# AIM OF THE TASK:
What is needed is an exact copy of the entries, with the pictures excluded.

[Plain-text document sources]
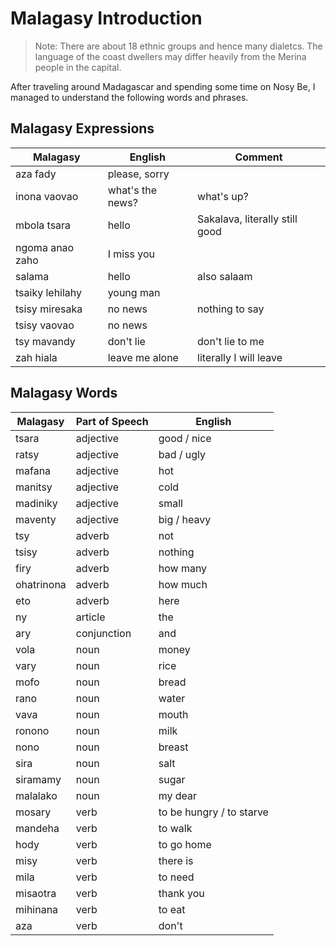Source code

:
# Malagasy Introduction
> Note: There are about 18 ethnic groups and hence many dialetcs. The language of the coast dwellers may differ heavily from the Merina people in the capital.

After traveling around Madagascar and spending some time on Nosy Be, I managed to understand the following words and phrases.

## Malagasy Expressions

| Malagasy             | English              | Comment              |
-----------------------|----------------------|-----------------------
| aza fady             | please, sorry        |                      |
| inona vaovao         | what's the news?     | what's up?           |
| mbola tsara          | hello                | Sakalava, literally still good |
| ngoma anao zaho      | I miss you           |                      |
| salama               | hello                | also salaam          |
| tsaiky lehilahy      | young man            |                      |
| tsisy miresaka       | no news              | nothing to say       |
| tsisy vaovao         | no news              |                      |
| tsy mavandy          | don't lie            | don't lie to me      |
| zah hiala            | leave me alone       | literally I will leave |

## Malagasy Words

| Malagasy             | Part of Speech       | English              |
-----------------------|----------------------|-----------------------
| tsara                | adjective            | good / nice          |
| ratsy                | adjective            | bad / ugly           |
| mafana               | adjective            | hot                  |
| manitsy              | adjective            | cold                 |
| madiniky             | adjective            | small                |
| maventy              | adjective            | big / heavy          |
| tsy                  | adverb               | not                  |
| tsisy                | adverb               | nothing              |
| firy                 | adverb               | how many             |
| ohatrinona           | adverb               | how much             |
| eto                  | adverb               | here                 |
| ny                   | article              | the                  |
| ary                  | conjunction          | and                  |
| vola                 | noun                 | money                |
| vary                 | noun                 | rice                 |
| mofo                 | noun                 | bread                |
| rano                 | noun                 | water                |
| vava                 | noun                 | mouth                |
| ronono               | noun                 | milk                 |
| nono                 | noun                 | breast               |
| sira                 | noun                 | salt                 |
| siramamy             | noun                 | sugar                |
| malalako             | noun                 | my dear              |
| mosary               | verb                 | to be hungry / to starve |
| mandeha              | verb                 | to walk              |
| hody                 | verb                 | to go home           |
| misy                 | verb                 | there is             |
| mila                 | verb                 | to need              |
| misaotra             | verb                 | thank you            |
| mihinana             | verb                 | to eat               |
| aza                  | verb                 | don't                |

# RESPONSE AREA:
Source code

:
# Malagasy Introduction
> Note: There are about 18 ethnic groups and hence many dialetcs. The language of the coast dwellers may differ heavily from the Merina people in the capital.

After traveling around Madagascar and spending some time on Nosy Be, I managed to understand the following words and phrases.

## Malagasy Expressions

| Malagasy             | English              | Comment              |
-----------------------|----------------------|-----------------------
| aza fady             | please, sorry        |                      |
| inona vaovao         | what's the news?     | what's up?           |
| mbola tsara          | hello                | Sakalava, literally still good |
| ngoma anao zaho      | I miss you           |                      |
| salama               | hello                | also salaam          |
| tsaiky lehilahy      | young man            |                      |
| tsisy miresaka       | no news              | nothing to say       |
| tsisy vaovao         | no news              |                      |
| tsy mavandy          | don't lie            | don't lie to me      |
| zah hiala            | leave me alone       | literally I will leave |

## Malagasy Words

| Malagasy             | Part of Speech       | English              |
-----------------------|----------------------|-----------------------
| tsara                | adjective            | good / nice          |
| ratsy                | adjective            | bad / ugly           |
| mafana               | adjective            | hot                  |
| manitsy              | adjective            | cold                 |
| madiniky             | adjective            | small                |
| maventy              | adjective            | big / heavy          |
| tsy                  | adverb               | not                  |
| tsisy                | adverb               | nothing              |
| firy                 | adverb               | how many             |
| ohatrinona           | adverb               | how much             |
| eto                  | adverb               | here                 |
| ny                   | article              | the                  |
| ary                  | conjunction          | and                  |
| vola                 | noun                 | money                |
| vary                 | noun                 | rice                 |
| mofo                 | noun                 | bread                |
| rano                 | noun                 | water                |
| vava                 | noun                 | mouth                |
| ronono               | noun                 | milk                 |
| nono                 | noun                 | breast               |
| sira                 | noun                 | salt                 |
| siramamy             | noun                 | sugar                |
| malalako             | noun                 | my dear              |
| mosary               | verb                 | to be hungry / to starve |
| mandeha              | verb                 | to walk              |
| hody                 | verb                 | to go home           |
| misy                 | verb                 | there is             |
| mila                 | verb                 | to need              |
| misaotra             | verb                 | thank you            |
| mihinana             | verb                 | to eat               |
| aza                  | verb                 | don't                |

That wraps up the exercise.